*Task details*: Return all lines from the entries below in which the word "settings" is present.

Dataset entries
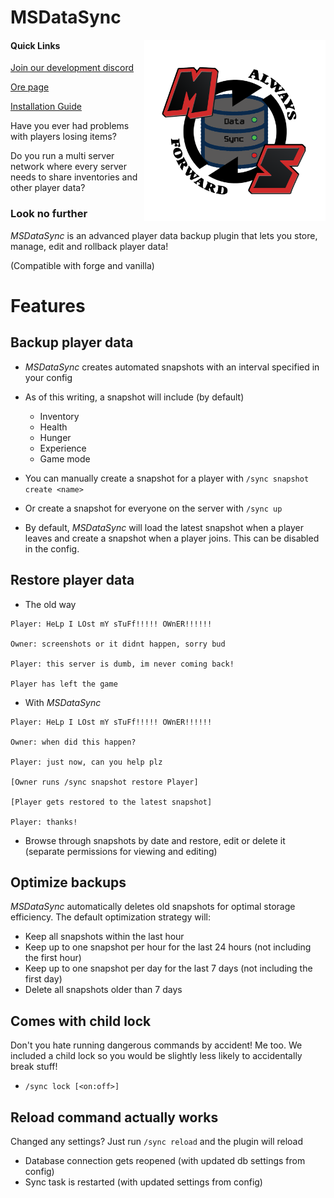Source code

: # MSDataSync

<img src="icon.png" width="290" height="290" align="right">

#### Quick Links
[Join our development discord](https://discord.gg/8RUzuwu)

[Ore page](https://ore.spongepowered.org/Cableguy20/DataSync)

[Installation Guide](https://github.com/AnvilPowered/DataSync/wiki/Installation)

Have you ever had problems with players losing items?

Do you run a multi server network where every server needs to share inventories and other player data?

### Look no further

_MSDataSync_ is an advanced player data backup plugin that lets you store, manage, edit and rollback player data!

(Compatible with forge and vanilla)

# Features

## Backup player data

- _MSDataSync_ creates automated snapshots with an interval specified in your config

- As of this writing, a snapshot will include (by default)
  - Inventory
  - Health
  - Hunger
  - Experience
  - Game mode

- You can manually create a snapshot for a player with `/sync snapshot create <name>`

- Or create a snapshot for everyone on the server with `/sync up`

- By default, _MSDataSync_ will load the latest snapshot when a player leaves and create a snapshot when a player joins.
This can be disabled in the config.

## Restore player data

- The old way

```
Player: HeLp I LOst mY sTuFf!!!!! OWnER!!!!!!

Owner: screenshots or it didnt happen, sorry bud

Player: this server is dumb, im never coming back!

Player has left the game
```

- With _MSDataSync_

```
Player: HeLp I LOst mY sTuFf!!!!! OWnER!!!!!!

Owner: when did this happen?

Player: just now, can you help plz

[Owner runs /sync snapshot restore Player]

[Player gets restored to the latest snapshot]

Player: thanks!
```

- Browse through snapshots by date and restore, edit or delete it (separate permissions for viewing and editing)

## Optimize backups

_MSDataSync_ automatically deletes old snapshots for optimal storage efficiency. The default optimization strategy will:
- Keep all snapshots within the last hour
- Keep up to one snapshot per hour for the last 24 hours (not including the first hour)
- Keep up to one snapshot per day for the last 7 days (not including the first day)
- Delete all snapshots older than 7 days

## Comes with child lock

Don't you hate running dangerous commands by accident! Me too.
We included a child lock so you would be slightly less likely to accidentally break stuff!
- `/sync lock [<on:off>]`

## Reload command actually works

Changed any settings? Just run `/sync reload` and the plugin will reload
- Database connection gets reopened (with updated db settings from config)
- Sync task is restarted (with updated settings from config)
--
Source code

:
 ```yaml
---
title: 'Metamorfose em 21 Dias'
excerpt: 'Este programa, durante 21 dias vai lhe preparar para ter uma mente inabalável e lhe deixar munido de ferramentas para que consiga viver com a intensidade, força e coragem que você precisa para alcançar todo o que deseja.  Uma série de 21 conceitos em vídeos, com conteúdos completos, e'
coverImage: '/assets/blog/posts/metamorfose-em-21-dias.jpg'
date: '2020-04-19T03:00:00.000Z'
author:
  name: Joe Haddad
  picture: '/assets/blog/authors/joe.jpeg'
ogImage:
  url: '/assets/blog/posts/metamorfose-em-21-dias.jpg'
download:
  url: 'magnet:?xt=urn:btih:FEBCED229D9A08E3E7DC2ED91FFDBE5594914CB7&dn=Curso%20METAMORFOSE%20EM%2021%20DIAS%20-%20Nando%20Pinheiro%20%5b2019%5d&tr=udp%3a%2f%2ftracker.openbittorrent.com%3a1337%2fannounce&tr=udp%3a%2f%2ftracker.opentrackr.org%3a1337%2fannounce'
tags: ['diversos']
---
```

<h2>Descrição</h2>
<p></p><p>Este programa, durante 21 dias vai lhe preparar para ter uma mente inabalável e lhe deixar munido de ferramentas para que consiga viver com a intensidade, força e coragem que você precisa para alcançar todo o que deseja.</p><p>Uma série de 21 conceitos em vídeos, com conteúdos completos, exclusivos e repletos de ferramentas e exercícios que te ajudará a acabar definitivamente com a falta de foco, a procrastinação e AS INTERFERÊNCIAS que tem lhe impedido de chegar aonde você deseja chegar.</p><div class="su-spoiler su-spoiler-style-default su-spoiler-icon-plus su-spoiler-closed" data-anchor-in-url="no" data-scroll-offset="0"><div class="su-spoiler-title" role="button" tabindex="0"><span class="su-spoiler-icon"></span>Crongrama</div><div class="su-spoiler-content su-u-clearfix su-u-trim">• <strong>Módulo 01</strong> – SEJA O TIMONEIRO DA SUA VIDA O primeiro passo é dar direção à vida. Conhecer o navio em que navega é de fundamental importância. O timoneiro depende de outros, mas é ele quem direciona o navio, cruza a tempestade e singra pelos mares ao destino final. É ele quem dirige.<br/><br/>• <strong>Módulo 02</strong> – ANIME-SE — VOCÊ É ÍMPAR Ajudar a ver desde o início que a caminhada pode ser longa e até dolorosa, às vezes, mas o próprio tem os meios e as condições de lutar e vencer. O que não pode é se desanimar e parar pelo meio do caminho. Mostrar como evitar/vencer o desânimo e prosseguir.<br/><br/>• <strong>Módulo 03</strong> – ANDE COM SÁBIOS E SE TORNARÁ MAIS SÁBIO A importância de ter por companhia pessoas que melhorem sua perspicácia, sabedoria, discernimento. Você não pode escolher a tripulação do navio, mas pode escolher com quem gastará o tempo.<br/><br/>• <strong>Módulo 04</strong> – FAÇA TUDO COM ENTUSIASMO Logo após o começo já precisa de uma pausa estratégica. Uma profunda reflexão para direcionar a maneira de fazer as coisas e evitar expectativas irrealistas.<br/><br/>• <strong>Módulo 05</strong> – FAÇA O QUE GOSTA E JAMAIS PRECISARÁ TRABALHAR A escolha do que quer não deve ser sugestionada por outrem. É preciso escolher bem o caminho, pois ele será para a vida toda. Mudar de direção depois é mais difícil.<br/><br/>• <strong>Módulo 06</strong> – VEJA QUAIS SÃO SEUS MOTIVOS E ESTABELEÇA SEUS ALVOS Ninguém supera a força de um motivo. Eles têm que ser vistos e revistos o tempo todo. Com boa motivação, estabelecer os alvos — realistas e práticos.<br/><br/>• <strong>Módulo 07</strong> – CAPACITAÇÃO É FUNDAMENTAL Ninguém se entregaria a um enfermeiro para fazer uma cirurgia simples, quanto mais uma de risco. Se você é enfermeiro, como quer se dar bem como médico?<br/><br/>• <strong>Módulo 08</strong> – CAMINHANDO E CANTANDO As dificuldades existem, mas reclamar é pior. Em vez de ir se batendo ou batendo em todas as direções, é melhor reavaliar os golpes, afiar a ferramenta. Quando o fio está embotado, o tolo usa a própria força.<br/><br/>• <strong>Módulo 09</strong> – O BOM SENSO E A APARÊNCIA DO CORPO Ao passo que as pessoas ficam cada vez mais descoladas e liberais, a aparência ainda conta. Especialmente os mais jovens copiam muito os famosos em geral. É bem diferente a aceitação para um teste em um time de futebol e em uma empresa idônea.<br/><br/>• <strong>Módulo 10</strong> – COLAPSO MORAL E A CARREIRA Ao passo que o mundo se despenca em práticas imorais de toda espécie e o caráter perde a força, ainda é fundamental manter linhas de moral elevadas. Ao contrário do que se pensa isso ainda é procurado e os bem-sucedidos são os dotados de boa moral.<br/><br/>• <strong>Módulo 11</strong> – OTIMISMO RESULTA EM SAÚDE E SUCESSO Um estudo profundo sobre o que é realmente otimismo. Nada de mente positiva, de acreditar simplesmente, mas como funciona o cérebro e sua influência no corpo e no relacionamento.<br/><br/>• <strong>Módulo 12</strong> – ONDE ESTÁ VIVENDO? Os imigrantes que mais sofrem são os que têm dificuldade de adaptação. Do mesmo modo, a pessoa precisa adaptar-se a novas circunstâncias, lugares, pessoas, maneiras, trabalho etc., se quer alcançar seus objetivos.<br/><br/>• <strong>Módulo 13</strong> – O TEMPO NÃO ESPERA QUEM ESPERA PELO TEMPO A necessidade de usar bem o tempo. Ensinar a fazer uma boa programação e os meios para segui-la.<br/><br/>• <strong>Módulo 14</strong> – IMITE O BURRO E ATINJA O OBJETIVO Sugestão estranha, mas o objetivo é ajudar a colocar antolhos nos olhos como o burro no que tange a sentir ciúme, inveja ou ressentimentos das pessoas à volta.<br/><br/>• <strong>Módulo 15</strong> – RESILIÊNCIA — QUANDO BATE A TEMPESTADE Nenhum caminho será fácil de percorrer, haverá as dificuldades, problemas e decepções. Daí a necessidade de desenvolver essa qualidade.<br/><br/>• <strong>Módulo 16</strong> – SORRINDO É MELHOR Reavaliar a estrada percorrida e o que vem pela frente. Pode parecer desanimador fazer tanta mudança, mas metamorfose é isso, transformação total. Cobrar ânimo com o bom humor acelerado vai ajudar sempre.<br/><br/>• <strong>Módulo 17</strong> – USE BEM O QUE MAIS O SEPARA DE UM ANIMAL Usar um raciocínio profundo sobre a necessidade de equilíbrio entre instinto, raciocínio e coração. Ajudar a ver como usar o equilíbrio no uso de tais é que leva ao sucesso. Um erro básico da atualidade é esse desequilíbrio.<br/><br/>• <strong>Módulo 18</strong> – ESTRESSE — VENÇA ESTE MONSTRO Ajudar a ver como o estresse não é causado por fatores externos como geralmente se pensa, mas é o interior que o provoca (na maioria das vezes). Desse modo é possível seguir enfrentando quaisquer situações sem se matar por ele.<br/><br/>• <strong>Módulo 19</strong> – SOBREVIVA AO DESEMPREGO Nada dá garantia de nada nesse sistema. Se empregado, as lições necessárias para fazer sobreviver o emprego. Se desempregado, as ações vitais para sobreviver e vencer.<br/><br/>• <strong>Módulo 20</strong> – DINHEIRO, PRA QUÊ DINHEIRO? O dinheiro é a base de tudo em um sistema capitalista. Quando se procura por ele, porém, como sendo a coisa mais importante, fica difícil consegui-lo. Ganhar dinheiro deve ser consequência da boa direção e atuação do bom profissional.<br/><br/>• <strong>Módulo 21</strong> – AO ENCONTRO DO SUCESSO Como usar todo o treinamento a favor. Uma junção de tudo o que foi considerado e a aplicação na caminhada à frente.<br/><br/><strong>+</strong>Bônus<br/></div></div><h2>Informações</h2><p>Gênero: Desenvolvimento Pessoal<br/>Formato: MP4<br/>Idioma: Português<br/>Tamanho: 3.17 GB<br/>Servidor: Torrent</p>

*Response*:
Changed any settings? Just run `/sync reload` and the plugin will reload
- Database connection gets reopened (with updated db settings from config)
- Sync task is restarted (with updated settings from config)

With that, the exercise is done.